-- DATA TO PROCESS follows --
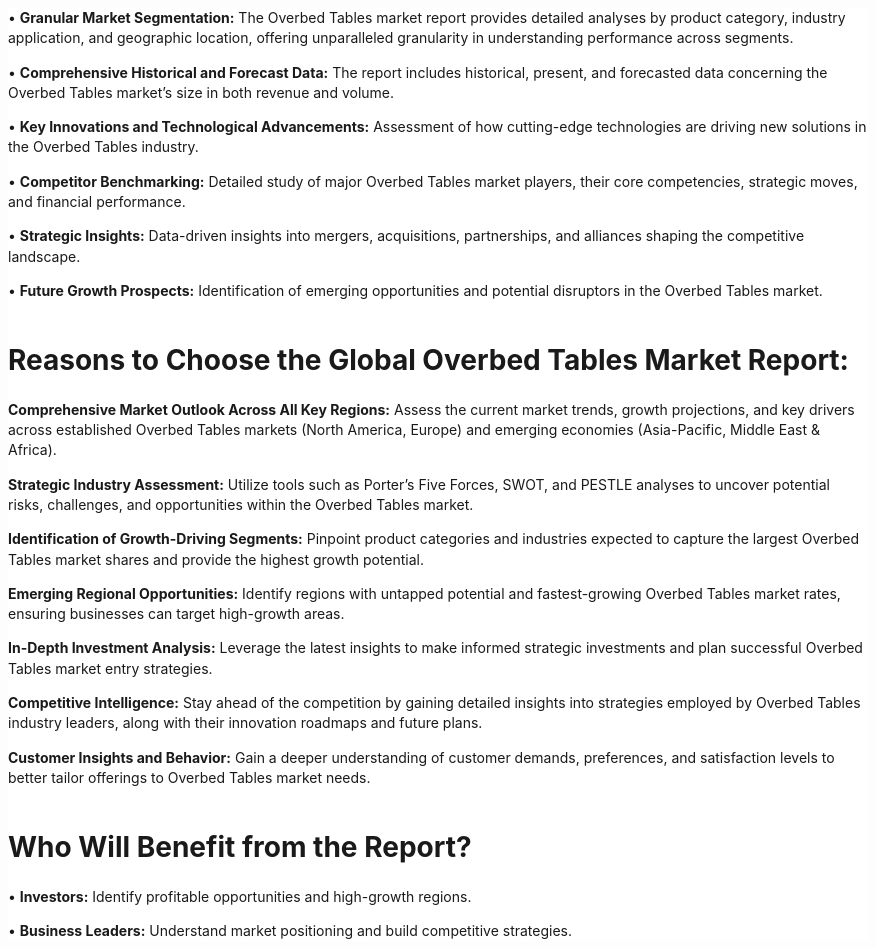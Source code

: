 • <strong>Granular Market Segmentation:</strong> The Overbed Tables market report provides detailed analyses by product category, industry application, and geographic location, offering unparalleled granularity in understanding performance across segments.

• <strong>Comprehensive Historical and Forecast Data:</strong> The report includes historical, present, and forecasted data concerning the Overbed Tables market’s size in both revenue and volume.

• <strong>Key Innovations and Technological Advancements:</strong> Assessment of how cutting-edge technologies are driving new solutions in the Overbed Tables industry.

• <strong>Competitor Benchmarking:</strong> Detailed study of major Overbed Tables market players, their core competencies, strategic moves, and financial performance.

• <strong>Strategic Insights:</strong> Data-driven insights into mergers, acquisitions, partnerships, and alliances shaping the competitive landscape.

• <strong>Future Growth Prospects:</strong> Identification of emerging opportunities and potential disruptors in the Overbed Tables market.

# <strong>Reasons to Choose the Global Overbed Tables Market Report:</strong>

<strong>Comprehensive Market Outlook Across All Key Regions:</strong>
Assess the current market trends, growth projections, and key drivers across established Overbed Tables markets (North America, Europe) and emerging economies (Asia-Pacific, Middle East & Africa).

<strong>Strategic Industry Assessment:</strong>
Utilize tools such as Porter’s Five Forces, SWOT, and PESTLE analyses to uncover potential risks, challenges, and opportunities within the Overbed Tables market.

<strong>Identification of Growth-Driving Segments:</strong>
Pinpoint product categories and industries expected to capture the largest Overbed Tables market shares and provide the highest growth potential.

<strong>Emerging Regional Opportunities:</strong>
Identify regions with untapped potential and fastest-growing Overbed Tables market rates, ensuring businesses can target high-growth areas.

<strong>In-Depth Investment Analysis:</strong>
Leverage the latest insights to make informed strategic investments and plan successful Overbed Tables market entry strategies.

<strong>Competitive Intelligence:</strong>
Stay ahead of the competition by gaining detailed insights into strategies employed by Overbed Tables industry leaders, along with their innovation roadmaps and future plans.

<strong>Customer Insights and Behavior:</strong>
Gain a deeper understanding of customer demands, preferences, and satisfaction levels to better tailor offerings to Overbed Tables market needs.

# <strong>Who Will Benefit from the Report?</strong>

• <strong>Investors:</strong> Identify profitable opportunities and high-growth regions.

• <strong>Business Leaders:</strong> Understand market positioning and build competitive strategies.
-- DATA TO PROCESS concluded --
- _WHAT IS REQUIRED_
Reprint all the data above verbatim, excluding pictures.

- _REPLY_
Source code

: • <strong>Granular Market Segmentation:</strong> The Overbed Tables market report provides detailed analyses by product category, industry application, and geographic location, offering unparalleled granularity in understanding performance across segments.

• <strong>Comprehensive Historical and Forecast Data:</strong> The report includes historical, present, and forecasted data concerning the Overbed Tables market’s size in both revenue and volume.

• <strong>Key Innovations and Technological Advancements:</strong> Assessment of how cutting-edge technologies are driving new solutions in the Overbed Tables industry.

• <strong>Competitor Benchmarking:</strong> Detailed study of major Overbed Tables market players, their core competencies, strategic moves, and financial performance.

• <strong>Strategic Insights:</strong> Data-driven insights into mergers, acquisitions, partnerships, and alliances shaping the competitive landscape.

• <strong>Future Growth Prospects:</strong> Identification of emerging opportunities and potential disruptors in the Overbed Tables market.

# <strong>Reasons to Choose the Global Overbed Tables Market Report:</strong>

<strong>Comprehensive Market Outlook Across All Key Regions:</strong>
Assess the current market trends, growth projections, and key drivers across established Overbed Tables markets (North America, Europe) and emerging economies (Asia-Pacific, Middle East & Africa).

<strong>Strategic Industry Assessment:</strong>
Utilize tools such as Porter’s Five Forces, SWOT, and PESTLE analyses to uncover potential risks, challenges, and opportunities within the Overbed Tables market.

<strong>Identification of Growth-Driving Segments:</strong>
Pinpoint product categories and industries expected to capture the largest Overbed Tables market shares and provide the highest growth potential.

<strong>Emerging Regional Opportunities:</strong>
Identify regions with untapped potential and fastest-growing Overbed Tables market rates, ensuring businesses can target high-growth areas.

<strong>In-Depth Investment Analysis:</strong>
Leverage the latest insights to make informed strategic investments and plan successful Overbed Tables market entry strategies.

<strong>Competitive Intelligence:</strong>
Stay ahead of the competition by gaining detailed insights into strategies employed by Overbed Tables industry leaders, along with their innovation roadmaps and future plans.

<strong>Customer Insights and Behavior:</strong>
Gain a deeper understanding of customer demands, preferences, and satisfaction levels to better tailor offerings to Overbed Tables market needs.

# <strong>Who Will Benefit from the Report?</strong>

• <strong>Investors:</strong> Identify profitable opportunities and high-growth regions.

• <strong>Business Leaders:</strong> Understand market positioning and build competitive strategies.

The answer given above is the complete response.